If people aren’t subdividing or carrying out earth works, it will not be necessary to test their land. The Timaru District Council can give advice as to when testing is required.

“In many cases, the soil will be fine. Just because someone’s land has been an orchard, for instance, does not necessarily mean hazardous substances were used or buried there, just that they could have been,” Freeman said. “It’s our job to record this and let the landowner know.”

Based on Environment Canterbury’s experience in dealing with these types of sites over many years, it’s considered unlikely that concentrations of contaminants in most Canterbury soils will be high enough to cause long-term health effects, Freeman said.

Background information:

This project is for land use identification, we are not identifying contaminated sites. All New Zealand regional councils are required to identify land where hazardous activities and industries have taken place to help identify where there might be chemicals that can be harmful when remaining in the soil. Examples of such activities are horticultural sites (former market gardens and orchards), closed landfills, sheep dips, timber treatment sites, gasworks, fuel suppliers and service stations. When such activities are identified by Environment Canterbury, details about the property are added to the publicly available database, the Listed Land Use Register.

What does being on the LLUR mean?

Being on the Listed Land Use Register (LLUR) doesn’t mean a property is contaminated, it means it has now or in the past had an activity that the MfE has on their Hazardous Activities & Industries List (HAIL). These activities have the potential to contaminate land because of the use, storage or disposal of hazardous substances. There is no requirement to do anything as a result of being registered on the LLUR, unless you are:

  • Doing earthworks. 
  • Sampling the soil to determine if there’s any contamination. 
  • Subdividing. 
  • Changing the use of the land. 
  • Removing or replacing an underground fuel storage tank.

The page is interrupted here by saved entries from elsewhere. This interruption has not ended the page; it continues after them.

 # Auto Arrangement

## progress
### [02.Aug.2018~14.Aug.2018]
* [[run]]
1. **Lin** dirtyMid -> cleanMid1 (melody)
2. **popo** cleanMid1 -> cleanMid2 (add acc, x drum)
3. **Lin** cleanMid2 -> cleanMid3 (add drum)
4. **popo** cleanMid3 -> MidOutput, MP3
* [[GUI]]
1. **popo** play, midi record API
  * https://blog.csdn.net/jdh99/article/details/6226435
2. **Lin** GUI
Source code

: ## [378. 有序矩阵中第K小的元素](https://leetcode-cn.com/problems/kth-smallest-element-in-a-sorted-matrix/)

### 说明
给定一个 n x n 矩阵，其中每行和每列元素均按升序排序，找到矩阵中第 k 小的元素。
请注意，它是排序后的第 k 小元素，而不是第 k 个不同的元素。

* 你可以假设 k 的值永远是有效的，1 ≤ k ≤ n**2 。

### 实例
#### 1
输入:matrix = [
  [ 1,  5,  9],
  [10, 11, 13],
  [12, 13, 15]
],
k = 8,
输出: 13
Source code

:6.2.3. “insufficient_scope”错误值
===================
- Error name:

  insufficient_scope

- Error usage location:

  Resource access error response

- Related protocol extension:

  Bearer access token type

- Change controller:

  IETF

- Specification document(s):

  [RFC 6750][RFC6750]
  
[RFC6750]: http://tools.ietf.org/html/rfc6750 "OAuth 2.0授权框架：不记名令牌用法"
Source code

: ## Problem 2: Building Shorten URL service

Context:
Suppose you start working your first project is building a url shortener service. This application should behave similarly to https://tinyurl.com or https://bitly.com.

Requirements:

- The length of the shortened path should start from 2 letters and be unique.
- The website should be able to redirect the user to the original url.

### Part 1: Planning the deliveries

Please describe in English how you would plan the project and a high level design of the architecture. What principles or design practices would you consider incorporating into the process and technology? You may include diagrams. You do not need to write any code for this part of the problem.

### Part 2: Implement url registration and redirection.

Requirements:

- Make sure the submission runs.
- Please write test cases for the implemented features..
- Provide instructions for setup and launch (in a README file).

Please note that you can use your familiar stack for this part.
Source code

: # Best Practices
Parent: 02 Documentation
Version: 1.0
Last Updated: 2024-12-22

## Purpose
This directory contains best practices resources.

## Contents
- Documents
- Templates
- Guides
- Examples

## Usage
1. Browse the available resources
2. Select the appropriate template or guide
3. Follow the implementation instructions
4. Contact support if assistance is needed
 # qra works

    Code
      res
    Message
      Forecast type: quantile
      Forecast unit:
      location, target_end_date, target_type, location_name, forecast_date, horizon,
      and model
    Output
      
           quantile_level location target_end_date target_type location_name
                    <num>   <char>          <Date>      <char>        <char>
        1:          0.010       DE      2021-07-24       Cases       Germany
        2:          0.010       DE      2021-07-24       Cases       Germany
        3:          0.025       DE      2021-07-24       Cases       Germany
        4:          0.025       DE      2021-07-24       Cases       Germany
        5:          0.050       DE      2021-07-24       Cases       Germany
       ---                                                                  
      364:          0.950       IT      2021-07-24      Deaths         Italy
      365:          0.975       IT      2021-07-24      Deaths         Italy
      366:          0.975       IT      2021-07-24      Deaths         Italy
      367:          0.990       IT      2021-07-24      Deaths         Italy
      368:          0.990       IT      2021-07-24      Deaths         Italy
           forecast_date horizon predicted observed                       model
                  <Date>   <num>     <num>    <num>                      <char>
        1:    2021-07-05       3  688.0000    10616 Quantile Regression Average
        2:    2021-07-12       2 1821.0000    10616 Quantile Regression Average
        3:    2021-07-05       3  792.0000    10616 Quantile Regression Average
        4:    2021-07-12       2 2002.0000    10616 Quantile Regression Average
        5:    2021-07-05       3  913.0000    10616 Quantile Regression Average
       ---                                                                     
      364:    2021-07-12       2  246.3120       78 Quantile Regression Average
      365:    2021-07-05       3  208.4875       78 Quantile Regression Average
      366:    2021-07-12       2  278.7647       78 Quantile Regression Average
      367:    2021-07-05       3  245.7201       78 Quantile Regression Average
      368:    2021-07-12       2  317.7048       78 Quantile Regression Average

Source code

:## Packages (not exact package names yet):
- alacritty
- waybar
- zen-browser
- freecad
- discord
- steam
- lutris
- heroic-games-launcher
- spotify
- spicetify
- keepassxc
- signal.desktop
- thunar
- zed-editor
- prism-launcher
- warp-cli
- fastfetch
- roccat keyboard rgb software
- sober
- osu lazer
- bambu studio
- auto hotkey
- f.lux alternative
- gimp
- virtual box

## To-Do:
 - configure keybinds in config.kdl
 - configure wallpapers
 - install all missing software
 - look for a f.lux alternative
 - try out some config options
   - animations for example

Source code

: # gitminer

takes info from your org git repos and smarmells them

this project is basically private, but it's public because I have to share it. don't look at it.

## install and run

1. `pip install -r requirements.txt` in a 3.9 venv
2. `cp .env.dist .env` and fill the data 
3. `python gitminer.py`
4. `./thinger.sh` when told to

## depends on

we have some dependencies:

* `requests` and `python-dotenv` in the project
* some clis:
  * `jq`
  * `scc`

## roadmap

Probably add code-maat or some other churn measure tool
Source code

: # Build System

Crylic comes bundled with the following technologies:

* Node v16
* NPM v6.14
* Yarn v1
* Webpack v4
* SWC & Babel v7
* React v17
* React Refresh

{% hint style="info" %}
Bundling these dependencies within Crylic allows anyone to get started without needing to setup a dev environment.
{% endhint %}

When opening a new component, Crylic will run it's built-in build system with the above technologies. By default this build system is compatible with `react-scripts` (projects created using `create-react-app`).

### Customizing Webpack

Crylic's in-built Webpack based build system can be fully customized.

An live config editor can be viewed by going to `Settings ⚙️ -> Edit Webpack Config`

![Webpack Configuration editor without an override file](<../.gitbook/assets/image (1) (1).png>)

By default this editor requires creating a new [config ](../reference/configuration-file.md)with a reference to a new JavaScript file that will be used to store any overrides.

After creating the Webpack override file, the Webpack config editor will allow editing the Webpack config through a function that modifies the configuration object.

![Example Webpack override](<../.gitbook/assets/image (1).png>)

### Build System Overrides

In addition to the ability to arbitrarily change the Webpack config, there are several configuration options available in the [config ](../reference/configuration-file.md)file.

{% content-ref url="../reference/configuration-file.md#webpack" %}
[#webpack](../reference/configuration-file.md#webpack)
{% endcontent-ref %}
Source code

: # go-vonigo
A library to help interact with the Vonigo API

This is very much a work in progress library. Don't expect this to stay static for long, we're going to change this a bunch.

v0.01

If you are carrying out these activities, you should contact the Timaru District Council about consents that may be required under the National Environmental Standard for Assessing and Managing Contaminants in Soil to Protect Human Health (MfE 2012).

Landowners should let tenants or prospective buyers know about the land use history of the site, by passing on the LLUR statement to them. They will be able to access the LLUR themselves.

Are there health risks if my property is on the LLUR?

The Canterbury District Health Board advises that everyone with a garden, whether the property is on the Listed Land Use Register or not, should follow some common-sense precautions to minimise potential health risks. This guidance is provided on the Community & Public Health website.

Most common land uses in Timaru:

  • Livestock dip or spray race operations. 
  • Persistent pesticide bulk storage or use (includes sports turfs, orchards, market gardens, glasshouses etc).
  • Landfill sites.
  • The majority of the sites identified are sheep dips, primarily on rural land.